再び坂を上る。1号線最高峰は普通の国道で、さらに霧の中。「ふ〜ん」って感じ。短くても「ぜえぜえ!」言いながら登る坂の方が達成感があるのか?でも、「ここまで来た〜」という思いはあった。このまま、国道を走るのもどうかと思い、旧街道を下ることにする。すぐに「箱根の関所跡」に着く。石畳の道が延びていた。後で気づいたが、ここは「箱根駅伝」のコースだ。「山の神」が走る道。檄坂を下りると小田原の街。程なく小田原城公園にでた。小田原は戦国時代に素浪人だった英雄「北条早雲」が一代で乗っ取り築いた国。この城も綺麗に復元されていた。ゆっくりと休憩して景色を楽しんだ。

 さて、次は湘南。1980年頃に学生時代を生きた私にとって、特別な場所。ワイルドワンズ、サザン、ブレッド&バター、BOATHOUSE。茅ヶ崎を超え、東に行くにつれ、だんだんと「そんな空気」が濃くなっていく。湘南は、正月というのに「海の家」があり、サーフショップが開店中で、サーファーが海で跳ねていた。湘南海岸を過ぎると、左手に江ノ島電鉄の線路があらわれた。しばらくすると、電車に抜かれた。「俺たちの旅」等のドラマとかで見ていた「江ノ電」だ。「うわ〜江ノ電や〜」とひそかに盛り上がっていた。

 湘南の景色を堪能した後、稲村ヶ崎で山手へ向かった。住宅街の狭い道を走り、丘を越えると横浜にについた。桜木町のYHにチェックインを済ませ町に出た。「オフコース」の「秋の気配」に出てくる「港が見下ろせる小高い公園」がある。

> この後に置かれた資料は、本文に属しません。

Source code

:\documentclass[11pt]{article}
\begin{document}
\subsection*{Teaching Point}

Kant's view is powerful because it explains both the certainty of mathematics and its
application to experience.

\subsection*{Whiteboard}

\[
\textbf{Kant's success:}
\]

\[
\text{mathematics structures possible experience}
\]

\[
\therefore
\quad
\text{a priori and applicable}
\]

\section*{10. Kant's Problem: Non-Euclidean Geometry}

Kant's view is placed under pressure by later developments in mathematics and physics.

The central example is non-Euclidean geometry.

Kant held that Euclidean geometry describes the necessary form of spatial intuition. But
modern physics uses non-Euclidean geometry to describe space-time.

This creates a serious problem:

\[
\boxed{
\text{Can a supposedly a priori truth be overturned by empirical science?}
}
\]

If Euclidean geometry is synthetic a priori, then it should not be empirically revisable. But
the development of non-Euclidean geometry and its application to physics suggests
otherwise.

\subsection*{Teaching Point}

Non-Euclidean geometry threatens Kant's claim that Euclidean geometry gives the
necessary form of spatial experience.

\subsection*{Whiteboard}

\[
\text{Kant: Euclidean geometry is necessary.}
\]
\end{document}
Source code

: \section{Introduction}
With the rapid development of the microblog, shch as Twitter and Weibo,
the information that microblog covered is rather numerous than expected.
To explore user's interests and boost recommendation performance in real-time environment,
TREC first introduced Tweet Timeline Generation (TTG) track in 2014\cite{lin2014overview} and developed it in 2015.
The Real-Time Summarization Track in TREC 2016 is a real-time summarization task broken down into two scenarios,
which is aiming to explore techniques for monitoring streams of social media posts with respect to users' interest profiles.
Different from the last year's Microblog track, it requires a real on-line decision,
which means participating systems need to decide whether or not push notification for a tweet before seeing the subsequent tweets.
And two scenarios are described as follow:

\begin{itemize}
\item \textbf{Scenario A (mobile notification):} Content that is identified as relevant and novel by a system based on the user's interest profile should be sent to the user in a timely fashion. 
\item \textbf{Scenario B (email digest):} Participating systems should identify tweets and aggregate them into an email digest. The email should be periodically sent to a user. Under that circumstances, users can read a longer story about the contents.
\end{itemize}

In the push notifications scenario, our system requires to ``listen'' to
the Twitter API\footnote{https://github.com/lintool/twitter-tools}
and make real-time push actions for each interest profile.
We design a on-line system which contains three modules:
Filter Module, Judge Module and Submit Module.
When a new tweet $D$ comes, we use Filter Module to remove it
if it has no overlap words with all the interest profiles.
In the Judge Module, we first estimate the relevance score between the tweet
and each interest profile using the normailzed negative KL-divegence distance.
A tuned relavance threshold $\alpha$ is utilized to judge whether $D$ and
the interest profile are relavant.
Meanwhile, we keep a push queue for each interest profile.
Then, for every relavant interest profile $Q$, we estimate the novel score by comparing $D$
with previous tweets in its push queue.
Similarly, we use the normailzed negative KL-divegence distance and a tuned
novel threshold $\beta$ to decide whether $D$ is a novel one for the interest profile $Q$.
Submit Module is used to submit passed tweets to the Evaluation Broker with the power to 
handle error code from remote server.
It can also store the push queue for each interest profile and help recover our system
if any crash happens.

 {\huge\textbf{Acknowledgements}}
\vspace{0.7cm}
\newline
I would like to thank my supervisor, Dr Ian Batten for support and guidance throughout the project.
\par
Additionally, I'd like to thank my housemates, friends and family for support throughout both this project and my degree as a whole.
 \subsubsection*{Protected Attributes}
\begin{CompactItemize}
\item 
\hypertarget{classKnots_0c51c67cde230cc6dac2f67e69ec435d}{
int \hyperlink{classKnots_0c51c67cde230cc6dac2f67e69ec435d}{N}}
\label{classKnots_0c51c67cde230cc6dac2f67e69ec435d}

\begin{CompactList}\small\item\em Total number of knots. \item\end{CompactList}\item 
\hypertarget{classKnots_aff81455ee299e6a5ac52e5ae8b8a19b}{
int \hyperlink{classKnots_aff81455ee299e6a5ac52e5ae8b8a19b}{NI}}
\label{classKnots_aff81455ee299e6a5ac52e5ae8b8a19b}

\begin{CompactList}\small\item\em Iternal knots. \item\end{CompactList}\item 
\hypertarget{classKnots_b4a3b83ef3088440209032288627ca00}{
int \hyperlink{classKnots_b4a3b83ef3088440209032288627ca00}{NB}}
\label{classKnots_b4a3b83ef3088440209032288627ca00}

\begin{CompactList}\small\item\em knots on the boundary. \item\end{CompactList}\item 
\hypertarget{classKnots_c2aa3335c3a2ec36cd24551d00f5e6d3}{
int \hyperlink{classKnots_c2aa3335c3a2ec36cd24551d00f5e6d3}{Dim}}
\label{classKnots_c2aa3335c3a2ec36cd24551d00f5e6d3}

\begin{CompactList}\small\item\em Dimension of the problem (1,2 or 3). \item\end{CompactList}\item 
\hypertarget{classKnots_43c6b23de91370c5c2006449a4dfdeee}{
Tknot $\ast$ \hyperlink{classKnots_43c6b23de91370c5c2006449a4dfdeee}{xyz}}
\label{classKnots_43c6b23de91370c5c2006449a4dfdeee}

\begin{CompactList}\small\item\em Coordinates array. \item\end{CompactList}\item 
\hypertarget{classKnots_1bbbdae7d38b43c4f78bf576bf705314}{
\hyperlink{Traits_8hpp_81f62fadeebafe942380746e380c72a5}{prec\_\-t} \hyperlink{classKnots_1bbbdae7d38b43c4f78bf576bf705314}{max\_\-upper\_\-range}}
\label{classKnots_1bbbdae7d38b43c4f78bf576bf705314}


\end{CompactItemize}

 中華街へ向かった。思えば、「中華街」、長崎に自転車で行ってチラ見した時が最初、横浜が今回、地元の神戸には、ず〜っと後に家族と行ったのが初めてだった。入口で「崎陽軒」の焼売が売られていたが、これは横浜だけみたいだ。

 始めての中華街での食事。一人なので、どんな店に入ったら良いのか解らず、ぶらぶらする。結局ファストフード店みたいな所へ入る。「麻婆豆腐」みたいな豆腐料理を期待して「杏仁豆腐」を頼んだ。もちろん、正しくデザートの「杏仁豆腐」が提供された。満たされない腹のままYHに帰った。

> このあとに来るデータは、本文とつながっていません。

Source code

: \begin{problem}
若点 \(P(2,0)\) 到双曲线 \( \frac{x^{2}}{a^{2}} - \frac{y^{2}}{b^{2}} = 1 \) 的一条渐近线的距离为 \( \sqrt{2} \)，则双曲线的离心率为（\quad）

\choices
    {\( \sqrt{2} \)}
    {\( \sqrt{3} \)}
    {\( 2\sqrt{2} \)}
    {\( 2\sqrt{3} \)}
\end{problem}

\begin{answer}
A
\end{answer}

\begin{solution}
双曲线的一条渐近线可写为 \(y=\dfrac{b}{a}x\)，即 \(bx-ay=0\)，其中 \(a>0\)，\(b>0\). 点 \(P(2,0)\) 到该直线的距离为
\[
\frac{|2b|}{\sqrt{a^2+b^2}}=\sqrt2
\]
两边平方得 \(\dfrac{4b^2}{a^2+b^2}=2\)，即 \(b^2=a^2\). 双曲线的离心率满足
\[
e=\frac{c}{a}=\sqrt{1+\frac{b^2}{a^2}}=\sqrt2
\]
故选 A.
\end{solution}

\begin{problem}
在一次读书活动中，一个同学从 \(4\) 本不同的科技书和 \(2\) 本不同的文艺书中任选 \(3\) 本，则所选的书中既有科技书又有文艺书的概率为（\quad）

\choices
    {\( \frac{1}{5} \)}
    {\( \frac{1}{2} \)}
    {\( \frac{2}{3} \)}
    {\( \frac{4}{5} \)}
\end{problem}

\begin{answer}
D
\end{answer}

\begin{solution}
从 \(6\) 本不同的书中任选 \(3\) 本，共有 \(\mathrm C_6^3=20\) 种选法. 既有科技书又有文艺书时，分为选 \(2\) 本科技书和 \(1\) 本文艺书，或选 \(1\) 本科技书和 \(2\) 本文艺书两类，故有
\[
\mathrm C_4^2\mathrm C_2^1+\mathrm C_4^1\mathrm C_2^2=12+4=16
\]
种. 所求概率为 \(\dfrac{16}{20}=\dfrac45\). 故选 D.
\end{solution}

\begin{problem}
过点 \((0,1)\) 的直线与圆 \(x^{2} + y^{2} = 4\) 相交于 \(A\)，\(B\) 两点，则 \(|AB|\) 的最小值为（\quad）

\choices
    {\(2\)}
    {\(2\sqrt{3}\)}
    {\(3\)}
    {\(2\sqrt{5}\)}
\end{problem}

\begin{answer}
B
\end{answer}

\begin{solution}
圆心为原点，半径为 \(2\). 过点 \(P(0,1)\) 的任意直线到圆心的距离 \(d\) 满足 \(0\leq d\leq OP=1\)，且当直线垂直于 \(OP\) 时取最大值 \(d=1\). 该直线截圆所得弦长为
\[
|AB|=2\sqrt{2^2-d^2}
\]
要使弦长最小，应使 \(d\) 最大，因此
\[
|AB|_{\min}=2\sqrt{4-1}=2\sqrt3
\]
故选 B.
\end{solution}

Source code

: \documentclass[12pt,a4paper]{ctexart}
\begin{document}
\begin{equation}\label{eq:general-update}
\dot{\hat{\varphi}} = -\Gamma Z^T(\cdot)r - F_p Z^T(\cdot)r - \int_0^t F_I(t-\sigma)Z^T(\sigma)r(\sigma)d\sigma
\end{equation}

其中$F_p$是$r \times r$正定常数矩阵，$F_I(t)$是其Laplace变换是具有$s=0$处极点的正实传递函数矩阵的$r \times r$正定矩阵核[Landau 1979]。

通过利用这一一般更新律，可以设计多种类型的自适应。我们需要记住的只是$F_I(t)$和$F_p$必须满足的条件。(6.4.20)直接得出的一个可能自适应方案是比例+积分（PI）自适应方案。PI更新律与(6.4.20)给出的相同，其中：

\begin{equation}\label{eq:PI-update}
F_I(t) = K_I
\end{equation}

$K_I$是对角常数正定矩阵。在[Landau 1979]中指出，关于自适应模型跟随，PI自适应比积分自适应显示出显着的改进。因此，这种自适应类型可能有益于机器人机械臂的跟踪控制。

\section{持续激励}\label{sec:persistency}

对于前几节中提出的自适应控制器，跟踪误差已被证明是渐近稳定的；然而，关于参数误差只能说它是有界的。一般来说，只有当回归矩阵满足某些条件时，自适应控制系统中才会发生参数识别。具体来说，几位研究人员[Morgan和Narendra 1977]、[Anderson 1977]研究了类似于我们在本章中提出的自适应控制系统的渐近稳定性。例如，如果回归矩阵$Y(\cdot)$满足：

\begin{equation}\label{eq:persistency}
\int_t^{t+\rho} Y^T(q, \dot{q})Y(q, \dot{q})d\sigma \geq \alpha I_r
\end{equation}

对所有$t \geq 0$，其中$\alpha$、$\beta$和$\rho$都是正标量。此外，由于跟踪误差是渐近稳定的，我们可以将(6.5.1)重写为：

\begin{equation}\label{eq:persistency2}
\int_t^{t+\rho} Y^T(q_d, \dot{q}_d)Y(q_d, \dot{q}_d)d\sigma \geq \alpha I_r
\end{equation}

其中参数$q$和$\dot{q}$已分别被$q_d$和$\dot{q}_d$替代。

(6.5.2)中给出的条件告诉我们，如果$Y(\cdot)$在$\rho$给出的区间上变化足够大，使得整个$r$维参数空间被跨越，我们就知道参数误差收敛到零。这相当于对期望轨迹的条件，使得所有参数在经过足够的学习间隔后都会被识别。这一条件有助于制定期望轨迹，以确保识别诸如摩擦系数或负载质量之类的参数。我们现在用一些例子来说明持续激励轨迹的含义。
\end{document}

 翌朝。8時半頃出発。程なくして、偶然、東京タワーに着いた。偶然にも東京タワーに出会えたのだし、「せっかくだから上ってみよう」と思ってタワーに入った。「どうやって上るのかなあ?」と思案していると、土産物屋のおばさんが「1500円もするし、大したこと無いから、やめとき!」と、かなり強力にアドバイスしてくれた。私としては、初めての東京タワーだし、どれくらい大したこと無いか見たい気もしたが、そこまで言われると逆らうこともできず、「ありがとう〜」と言って、外に出た。

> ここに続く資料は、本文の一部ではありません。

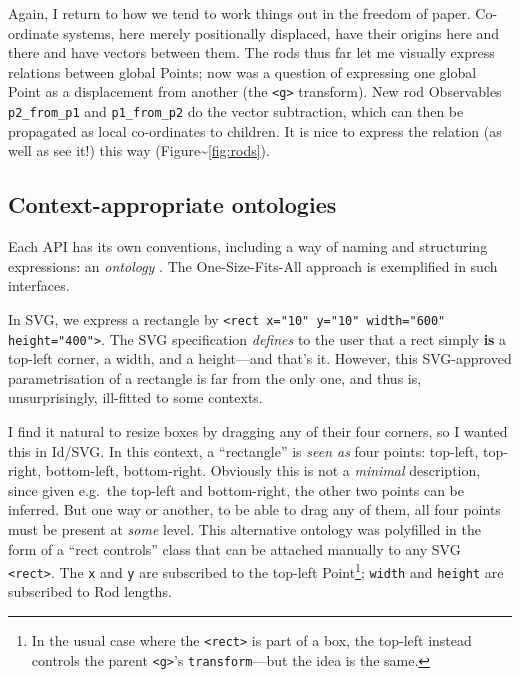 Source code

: Again, I return to how we tend to work things out in the freedom of
paper. Co-ordinate systems, here merely positionally displaced, have
their origins here and there and have vectors between them. The rods
thus far let me visually express relations between global Points; now
was a question of expressing one global Point as a displacement from
another (the \texttt{\textless{}g\textgreater{}} transform). New rod
Observables \texttt{p2\_from\_p1} and \texttt{p1\_from\_p2} do the
vector subtraction, which can then be propagated as local co-ordinates
to children. It is nice to express the relation (as well as see it!)
this way (Figure\textasciitilde{}\ref{fig:rods}).

\hypertarget{context-appropriate-ontologies}{%
\subsection{Context-appropriate
ontologies}\label{context-appropriate-ontologies}}

Each API has its own conventions, including a way of naming and
structuring expressions: an \emph{ontology} \cite{crit-semprola}. The
One-Size-Fits-All{} approach is exemplified in such interfaces.

In SVG, we express a rectangle by
\texttt{\textless{}rect x="10" y="10" width="600" height="400"\textgreater{}}.
The SVG specification \emph{defines} to the user that a rect simply
\textbf{is} a top-left corner, a width, and a height---and that's it.
However, this SVG-approved parametrisation of a rectangle is far from
the only one, and thus is, unsurprisingly, ill-fitted to some contexts.

I find it natural to resize boxes by dragging any of their four corners,
so I wanted this in Id{}/SVG. In this context, a ``rectangle'' is
\emph{seen as} four points: top-left, top-right, bottom-left,
bottom-right. Obviously this is not a \emph{minimal} description, since
given e.g.~the top-left and bottom-right, the other two points can be
inferred. But one way or another, to be able to drag any of them, all
four points must be present at \emph{some} level. This alternative
ontology was polyfilled in the form of a ``rect controls'' class that
can be attached manually to any SVG
\texttt{\textless{}rect\textgreater{}}. The \texttt{x} and \texttt{y}
are subscribed to the top-left Point\footnote{In the usual case where
  the \texttt{\textless{}rect\textgreater{}} is part of a box, the
  top-left instead controls the parent
  \texttt{\textless{}g\textgreater{}}'s \texttt{transform}---but the
  idea is the same.}; \texttt{width} and \texttt{height} are subscribed
to Rod lengths.

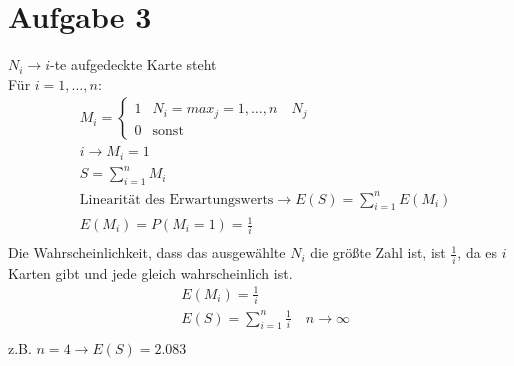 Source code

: \pagebreak
\section*{Aufgabe 3}
$ N_i \rightarrow i $-te aufgedeckte Karte steht\\
Für $ i=1,\ldots,n $:\\
\begin{align*}
&M_i=\begin{cases}
1&N_i=max_j = 1,\ldots,n\quad N_j\\
0&\text{sonst}
\end{cases}\\
&i \rightarrow M_i=1\\
&S=\sum_{i=1}^{n}M_i\\
&\text{Linearität des Erwartungswerts} \rightarrow E(S)=\sum_{i=1}^{n}E(M_i)\\
&E(M_i)=P(M_i=1)=\frac{1}{i}\\
\end{align*}
Die Wahrscheinlichkeit, dass das ausgewählte $ N_i $ die größte Zahl ist, ist $ \frac{1}{i} $, da es $ i $ Karten gibt und jede gleich wahrscheinlich ist.\\
\begin{align*}
&E(M_i)=\frac{1}{i}\\
&E(S)=\sum_{i=1}^{n}\frac{1}{i}\quad n \rightarrow \infty\\
\end{align*}
z.B. $ n=4 \rightarrow E(S)= 2.083 $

 すると目に入ったのが、愛読している「スウィングジャーナル」の看板!!

 普段なら絶対こんな事はしないのだが、自転車旅行では少し人が変わる私。これから向かう吉祥寺への道が聞きたくて、スウィングジャーナル社の扉を開けた。ビルの階段をのぼり、社の扉を開け、受付に行くと、女子社員(編集者?)の方が、怪訝な顔で出てきてくれた。ジャージパンツにマウンテンパーカーを羽織った30代の男。どこをどう見ても、会社の雰囲気と合わない。急に気後れしつつも「関西から自転車できました。吉祥寺に行きたいので、道を教えてくださいませんか」と告げると、「お待ちください」と言い、彼女は奥に引っ込んだ。

 しばらくして、ツイードのジャケットを着た中年の男性が出てきた。スッと名刺を出され拝見すると、

「ギョエッ!編集長さんやん!」。

 ビビリまくりながら「あの吉祥寺のジャズ喫茶に行きたいんです」というような話(このあたり何を言ったかはっきり覚えていない)をすると、A4の紙に、説明しながら地図を書いてくれた。編集長は、すごく丁寧な案内をしてくださった。細かい地名はピントこなかった(ここらは関西人が他圏の方に案内するときも、同じかな〜)が、編集長が書いてくれた地図と説明で、何とか行けそうな気がした。その後、編集長自ら見送りに来ていただいて、社屋前で写真を撮って貰った。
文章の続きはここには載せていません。